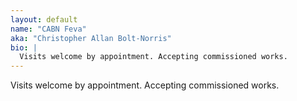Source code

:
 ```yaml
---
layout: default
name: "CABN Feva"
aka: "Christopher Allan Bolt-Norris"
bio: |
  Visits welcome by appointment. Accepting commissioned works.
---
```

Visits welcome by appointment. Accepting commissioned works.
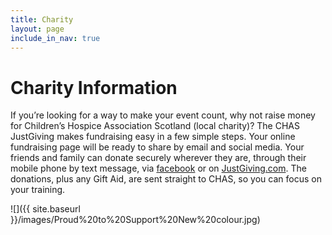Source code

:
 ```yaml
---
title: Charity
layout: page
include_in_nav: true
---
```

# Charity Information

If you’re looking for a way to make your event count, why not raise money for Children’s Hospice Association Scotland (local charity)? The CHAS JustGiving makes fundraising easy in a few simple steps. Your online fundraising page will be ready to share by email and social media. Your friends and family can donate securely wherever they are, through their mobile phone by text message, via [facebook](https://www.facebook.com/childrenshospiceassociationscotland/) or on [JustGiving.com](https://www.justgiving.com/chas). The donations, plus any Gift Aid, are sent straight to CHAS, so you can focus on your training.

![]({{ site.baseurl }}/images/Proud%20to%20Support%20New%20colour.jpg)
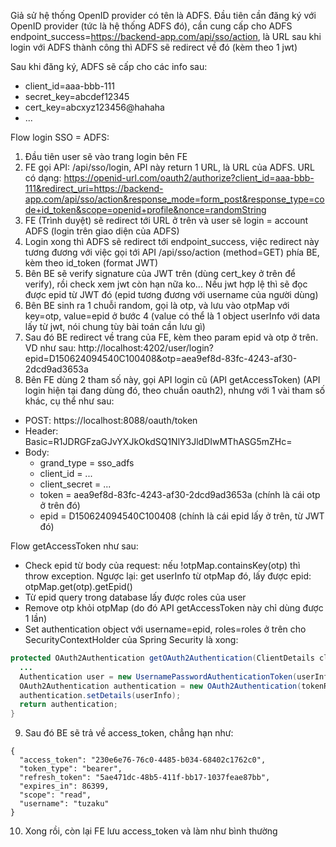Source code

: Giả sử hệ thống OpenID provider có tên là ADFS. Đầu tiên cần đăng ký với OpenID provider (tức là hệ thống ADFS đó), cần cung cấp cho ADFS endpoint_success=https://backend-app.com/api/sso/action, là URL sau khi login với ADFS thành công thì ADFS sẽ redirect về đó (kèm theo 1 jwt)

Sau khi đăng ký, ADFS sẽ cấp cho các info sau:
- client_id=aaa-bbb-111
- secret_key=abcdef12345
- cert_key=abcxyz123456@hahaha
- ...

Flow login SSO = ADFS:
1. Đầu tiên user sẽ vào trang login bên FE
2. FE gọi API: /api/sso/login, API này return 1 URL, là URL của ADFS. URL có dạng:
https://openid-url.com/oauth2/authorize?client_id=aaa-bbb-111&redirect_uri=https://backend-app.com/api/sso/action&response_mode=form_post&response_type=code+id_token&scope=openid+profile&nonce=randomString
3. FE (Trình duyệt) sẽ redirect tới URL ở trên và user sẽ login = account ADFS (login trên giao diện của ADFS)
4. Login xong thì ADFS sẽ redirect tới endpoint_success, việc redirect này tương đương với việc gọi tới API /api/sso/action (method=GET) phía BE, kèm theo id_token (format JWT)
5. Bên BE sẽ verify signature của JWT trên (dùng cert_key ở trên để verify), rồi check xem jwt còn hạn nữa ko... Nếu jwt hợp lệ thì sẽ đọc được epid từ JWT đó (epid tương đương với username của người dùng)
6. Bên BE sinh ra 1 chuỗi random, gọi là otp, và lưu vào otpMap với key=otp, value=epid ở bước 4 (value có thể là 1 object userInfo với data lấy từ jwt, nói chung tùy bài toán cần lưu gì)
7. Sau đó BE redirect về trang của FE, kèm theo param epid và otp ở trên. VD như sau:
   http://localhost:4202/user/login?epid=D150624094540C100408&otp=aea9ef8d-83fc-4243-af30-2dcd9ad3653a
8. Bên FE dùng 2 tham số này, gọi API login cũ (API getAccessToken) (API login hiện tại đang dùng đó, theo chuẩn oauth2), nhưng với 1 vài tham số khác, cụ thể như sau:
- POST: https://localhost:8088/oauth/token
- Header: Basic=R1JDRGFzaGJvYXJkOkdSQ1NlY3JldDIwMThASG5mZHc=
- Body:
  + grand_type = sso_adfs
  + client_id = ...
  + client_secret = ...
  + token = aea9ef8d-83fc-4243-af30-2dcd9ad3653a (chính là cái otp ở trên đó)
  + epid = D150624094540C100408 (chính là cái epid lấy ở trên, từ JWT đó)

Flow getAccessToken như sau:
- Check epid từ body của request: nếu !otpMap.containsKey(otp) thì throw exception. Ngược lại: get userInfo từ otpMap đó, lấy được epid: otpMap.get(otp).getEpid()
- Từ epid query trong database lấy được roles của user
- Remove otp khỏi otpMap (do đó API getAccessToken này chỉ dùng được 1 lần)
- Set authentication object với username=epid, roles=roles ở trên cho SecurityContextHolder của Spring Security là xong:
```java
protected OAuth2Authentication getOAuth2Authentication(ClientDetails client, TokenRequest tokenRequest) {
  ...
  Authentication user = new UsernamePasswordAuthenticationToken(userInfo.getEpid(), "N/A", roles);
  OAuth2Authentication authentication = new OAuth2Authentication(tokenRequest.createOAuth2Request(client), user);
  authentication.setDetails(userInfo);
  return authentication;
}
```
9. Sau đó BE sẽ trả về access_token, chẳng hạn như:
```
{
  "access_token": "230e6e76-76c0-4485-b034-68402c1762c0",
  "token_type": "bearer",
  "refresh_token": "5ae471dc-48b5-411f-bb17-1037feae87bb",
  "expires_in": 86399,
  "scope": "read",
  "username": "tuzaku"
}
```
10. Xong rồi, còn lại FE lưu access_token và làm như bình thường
_ _ _
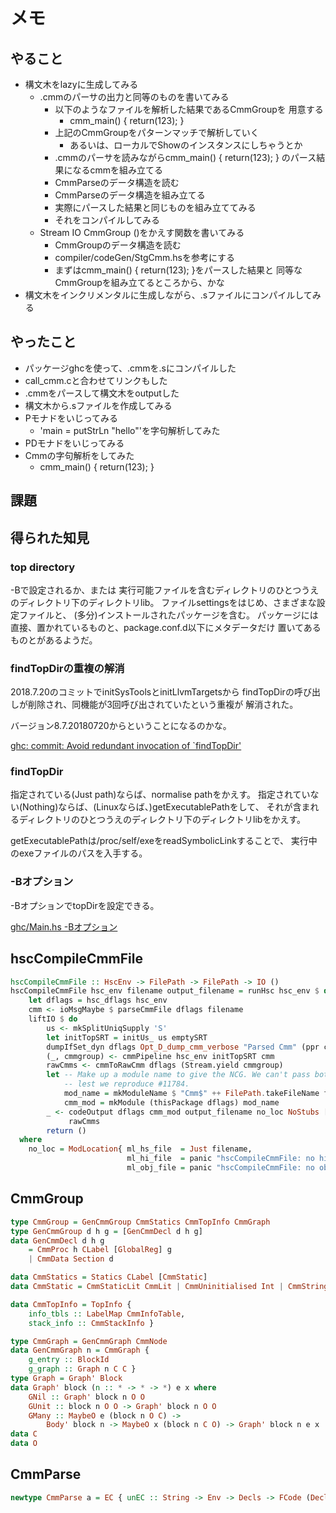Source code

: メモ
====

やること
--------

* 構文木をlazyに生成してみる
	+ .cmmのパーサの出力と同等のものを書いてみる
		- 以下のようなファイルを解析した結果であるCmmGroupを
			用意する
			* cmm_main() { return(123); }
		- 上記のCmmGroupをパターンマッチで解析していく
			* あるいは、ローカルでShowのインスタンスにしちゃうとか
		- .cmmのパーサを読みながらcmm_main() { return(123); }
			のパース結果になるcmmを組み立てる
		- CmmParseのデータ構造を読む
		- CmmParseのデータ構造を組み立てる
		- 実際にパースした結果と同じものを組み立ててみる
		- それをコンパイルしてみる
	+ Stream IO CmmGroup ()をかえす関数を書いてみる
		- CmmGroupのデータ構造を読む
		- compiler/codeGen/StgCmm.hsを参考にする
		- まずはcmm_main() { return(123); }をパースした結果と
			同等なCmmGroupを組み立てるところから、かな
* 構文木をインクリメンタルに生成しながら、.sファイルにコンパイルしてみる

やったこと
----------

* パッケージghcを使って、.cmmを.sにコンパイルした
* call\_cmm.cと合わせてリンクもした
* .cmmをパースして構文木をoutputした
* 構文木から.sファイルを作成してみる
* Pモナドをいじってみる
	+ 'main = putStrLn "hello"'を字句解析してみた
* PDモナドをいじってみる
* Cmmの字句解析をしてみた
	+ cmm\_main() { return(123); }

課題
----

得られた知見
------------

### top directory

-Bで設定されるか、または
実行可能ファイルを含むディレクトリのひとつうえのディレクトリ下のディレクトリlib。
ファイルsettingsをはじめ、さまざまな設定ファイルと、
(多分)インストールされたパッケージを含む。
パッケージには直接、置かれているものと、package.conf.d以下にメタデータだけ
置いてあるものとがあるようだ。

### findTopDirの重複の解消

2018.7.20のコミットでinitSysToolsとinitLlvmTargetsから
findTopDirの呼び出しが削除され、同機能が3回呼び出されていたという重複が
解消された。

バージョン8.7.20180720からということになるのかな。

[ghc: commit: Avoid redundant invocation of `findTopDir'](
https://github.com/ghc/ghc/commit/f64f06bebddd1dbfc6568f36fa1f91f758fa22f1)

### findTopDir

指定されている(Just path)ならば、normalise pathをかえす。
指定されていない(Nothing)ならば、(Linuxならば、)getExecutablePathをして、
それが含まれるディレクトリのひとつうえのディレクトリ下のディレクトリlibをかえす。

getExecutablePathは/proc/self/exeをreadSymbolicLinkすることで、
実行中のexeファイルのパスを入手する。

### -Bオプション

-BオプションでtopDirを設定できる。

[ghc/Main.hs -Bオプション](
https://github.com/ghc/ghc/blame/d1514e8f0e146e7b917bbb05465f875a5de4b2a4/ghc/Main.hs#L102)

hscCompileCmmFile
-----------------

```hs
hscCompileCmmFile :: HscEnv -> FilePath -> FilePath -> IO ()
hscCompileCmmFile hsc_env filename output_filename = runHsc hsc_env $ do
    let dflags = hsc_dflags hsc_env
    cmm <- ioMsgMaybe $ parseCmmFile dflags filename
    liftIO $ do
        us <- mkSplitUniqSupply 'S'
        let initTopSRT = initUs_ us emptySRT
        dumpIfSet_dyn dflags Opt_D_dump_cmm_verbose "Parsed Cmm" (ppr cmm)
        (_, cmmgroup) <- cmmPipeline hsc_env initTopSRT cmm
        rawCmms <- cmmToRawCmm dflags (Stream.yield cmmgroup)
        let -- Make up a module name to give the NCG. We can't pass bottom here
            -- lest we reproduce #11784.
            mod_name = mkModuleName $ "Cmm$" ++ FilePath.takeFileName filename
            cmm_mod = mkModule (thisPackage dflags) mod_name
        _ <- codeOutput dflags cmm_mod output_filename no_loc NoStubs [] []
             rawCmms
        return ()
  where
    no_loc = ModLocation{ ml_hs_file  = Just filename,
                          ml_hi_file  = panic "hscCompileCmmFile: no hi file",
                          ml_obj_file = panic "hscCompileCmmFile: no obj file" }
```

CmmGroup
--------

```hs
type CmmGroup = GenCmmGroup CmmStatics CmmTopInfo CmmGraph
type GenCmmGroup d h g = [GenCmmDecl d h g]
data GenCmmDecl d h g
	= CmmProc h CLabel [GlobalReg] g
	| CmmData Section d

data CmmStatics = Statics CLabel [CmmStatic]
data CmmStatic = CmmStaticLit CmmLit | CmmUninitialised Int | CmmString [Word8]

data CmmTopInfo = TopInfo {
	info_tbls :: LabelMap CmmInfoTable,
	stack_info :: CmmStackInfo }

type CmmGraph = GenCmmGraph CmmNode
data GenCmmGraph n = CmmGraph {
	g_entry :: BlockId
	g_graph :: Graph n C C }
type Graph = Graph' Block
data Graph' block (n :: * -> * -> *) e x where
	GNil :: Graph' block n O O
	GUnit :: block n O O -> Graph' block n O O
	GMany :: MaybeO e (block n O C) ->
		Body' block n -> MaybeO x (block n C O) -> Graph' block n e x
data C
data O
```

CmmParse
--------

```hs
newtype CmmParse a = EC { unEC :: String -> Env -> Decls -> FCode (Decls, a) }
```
_ _ _
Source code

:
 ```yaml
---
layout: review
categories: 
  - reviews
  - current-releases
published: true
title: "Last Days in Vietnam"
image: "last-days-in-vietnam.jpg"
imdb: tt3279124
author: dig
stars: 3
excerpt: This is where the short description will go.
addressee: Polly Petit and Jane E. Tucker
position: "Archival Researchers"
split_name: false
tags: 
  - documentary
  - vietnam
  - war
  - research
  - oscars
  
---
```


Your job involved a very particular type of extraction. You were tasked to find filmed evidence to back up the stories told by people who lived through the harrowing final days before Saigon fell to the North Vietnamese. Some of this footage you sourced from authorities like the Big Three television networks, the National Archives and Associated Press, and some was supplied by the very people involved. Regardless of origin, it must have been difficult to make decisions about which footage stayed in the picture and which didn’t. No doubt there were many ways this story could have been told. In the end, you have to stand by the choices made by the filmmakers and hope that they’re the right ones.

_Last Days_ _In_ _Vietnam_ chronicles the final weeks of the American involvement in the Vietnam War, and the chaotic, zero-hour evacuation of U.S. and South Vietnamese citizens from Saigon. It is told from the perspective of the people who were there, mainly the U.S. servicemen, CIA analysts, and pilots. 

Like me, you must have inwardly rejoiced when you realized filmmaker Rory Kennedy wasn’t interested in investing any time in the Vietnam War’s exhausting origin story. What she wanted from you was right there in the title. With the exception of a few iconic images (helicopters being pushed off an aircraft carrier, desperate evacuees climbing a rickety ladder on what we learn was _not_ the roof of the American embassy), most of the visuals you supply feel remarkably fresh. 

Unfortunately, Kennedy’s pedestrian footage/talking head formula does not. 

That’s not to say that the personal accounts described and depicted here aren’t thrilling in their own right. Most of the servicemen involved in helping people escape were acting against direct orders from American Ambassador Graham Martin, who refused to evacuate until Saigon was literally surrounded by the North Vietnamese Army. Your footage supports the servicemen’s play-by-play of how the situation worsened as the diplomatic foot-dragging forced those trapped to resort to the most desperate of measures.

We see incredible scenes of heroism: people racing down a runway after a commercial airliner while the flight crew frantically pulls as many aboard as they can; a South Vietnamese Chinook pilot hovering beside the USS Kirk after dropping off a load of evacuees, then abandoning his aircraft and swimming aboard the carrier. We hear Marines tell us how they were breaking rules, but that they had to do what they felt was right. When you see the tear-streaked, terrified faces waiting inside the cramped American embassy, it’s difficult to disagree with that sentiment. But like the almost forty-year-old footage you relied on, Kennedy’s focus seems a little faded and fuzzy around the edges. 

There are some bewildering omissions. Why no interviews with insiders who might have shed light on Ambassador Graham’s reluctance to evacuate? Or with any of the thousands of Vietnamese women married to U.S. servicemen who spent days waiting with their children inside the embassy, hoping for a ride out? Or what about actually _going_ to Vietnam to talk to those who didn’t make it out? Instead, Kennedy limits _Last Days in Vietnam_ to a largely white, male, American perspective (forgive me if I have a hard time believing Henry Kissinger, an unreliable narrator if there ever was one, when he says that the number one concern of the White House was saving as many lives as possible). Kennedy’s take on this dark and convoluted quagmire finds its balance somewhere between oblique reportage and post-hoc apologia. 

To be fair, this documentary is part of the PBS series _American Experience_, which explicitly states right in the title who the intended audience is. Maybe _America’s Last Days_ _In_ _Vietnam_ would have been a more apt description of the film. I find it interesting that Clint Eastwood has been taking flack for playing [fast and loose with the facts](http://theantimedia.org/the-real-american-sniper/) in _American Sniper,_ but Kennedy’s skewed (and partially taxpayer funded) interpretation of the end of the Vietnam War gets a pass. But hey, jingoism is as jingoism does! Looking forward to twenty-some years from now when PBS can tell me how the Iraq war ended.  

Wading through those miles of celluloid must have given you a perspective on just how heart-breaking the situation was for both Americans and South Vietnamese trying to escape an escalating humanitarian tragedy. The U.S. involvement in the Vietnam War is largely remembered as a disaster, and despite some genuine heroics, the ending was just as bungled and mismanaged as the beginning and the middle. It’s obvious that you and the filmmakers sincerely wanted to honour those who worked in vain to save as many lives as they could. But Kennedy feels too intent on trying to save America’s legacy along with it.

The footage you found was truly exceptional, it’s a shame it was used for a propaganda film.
_ _ _
--- Task description ---
Only a number is asked for here: the count of lines in the records that hold "object".

--- Problem solution ---
2